* Dataset records:
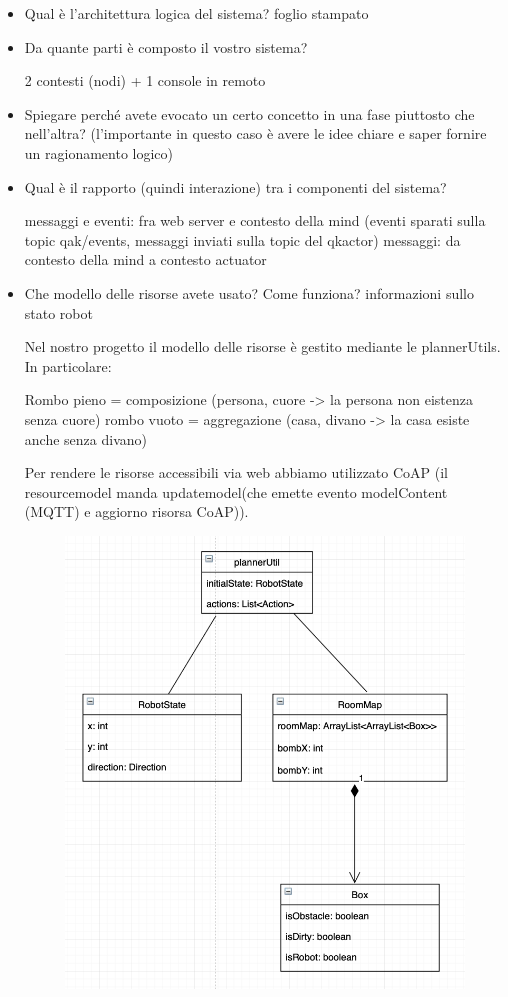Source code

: \begin{itemize}
\item Qual è l’architettura logica del sistema? 
foglio stampato 

\item Da quante parti è composto il vostro sistema?

2 contesti (nodi) + 1 console in remoto 

\item Spiegare perché avete evocato un certo concetto in una fase piuttosto che nell'altra?
(l'importante in questo caso è avere le idee chiare e saper fornire un ragionamento logico)

\item Qual è il rapporto (quindi interazione) tra i componenti del sistema?

messaggi e eventi: fra web server e  contesto della mind (eventi sparati sulla topic qak/events, messaggi inviati sulla topic del qkactor)
messaggi: da contesto della mind a contesto actuator
	
\item Che modello delle risorse avete usato? Come funziona?
informazioni sullo stato robot 

Nel nostro progetto il modello delle risorse è gestito mediante le plannerUtils. In particolare:

Rombo pieno = composizione (persona, cuore -> la persona non eistenza senza cuore)
rombo vuoto = aggregazione (casa, divano -> la casa esiste anche senza divano)

Per rendere le risorse accessibili via web abbiamo utilizzato CoAP (il resourcemodel manda updatemodel(che emette evento modelContent (MQTT) e aggiorno risorsa CoAP)).

\begin{figure} [H]
\includegraphics[width=\linewidth]{img/modello_risorse_java.png}
\end{figure}



\end{itemize}

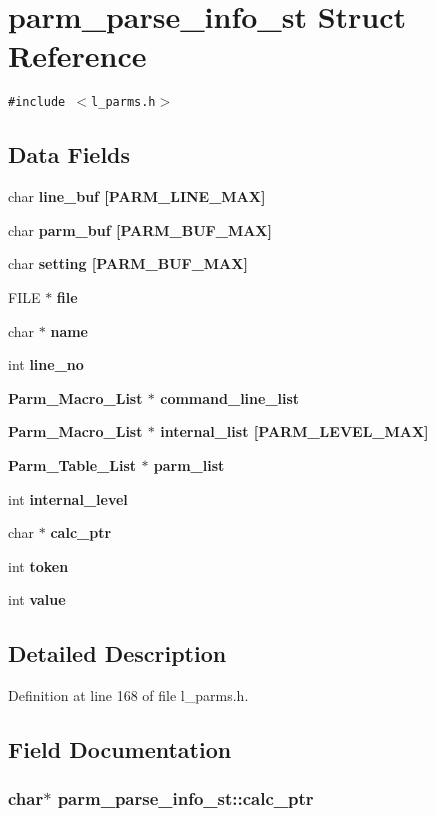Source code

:\section{parm\_\-parse\_\-info\_\-st Struct Reference}
\label{structparm__parse__info__st}
{\tt \#include $<$l\_\-parms.h$>$}

\subsection*{Data Fields}
\begin{CompactItemize}
\item 
char \bf{line\_\-buf} [PARM\_\-LINE\_\-MAX]
\item 
char \bf{parm\_\-buf} [PARM\_\-BUF\_\-MAX]
\item 
char \bf{setting} [PARM\_\-BUF\_\-MAX]
\item 
FILE $\ast$ \bf{file}
\item 
char $\ast$ \bf{name}
\item 
int \bf{line\_\-no}
\item 
\bf{Parm\_\-Macro\_\-List} $\ast$ \bf{command\_\-line\_\-list}
\item 
\bf{Parm\_\-Macro\_\-List} $\ast$ \bf{internal\_\-list} [PARM\_\-LEVEL\_\-MAX]
\item 
\bf{Parm\_\-Table\_\-List} $\ast$ \bf{parm\_\-list}
\item 
int \bf{internal\_\-level}
\item 
char $\ast$ \bf{calc\_\-ptr}
\item 
int \bf{token}
\item 
int \bf{value}
\end{CompactItemize}


\subsection{Detailed Description}




Definition at line 168 of file l\_\-parms.h.

\subsection{Field Documentation}
\subsubsection{\setlength{\rightskip}{0pt plus 5cm}char$\ast$ \bf{parm\_\-parse\_\-info\_\-st::calc\_\-ptr}}\label{structparm__parse__info__st_2473bd5d235abc51e152ae76cfb8d116}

* Problem to work on:
Look through the listing above. Pick out each line with "char" and copy it.

* Result:
char \bf{line\_\-buf} [PARM\_\-LINE\_\-MAX]
char \bf{parm\_\-buf} [PARM\_\-BUF\_\-MAX]
char \bf{setting} [PARM\_\-BUF\_\-MAX]
char $\ast$ \bf{name}
char $\ast$ \bf{calc\_\-ptr}
\subsubsection{\setlength{\rightskip}{0pt plus 5cm}char$\ast$ \bf{parm\_\-parse\_\-info\_\-st::calc\_\-ptr}}\label{structparm__parse__info__st_2473bd5d235abc51e152ae76cfb8d116}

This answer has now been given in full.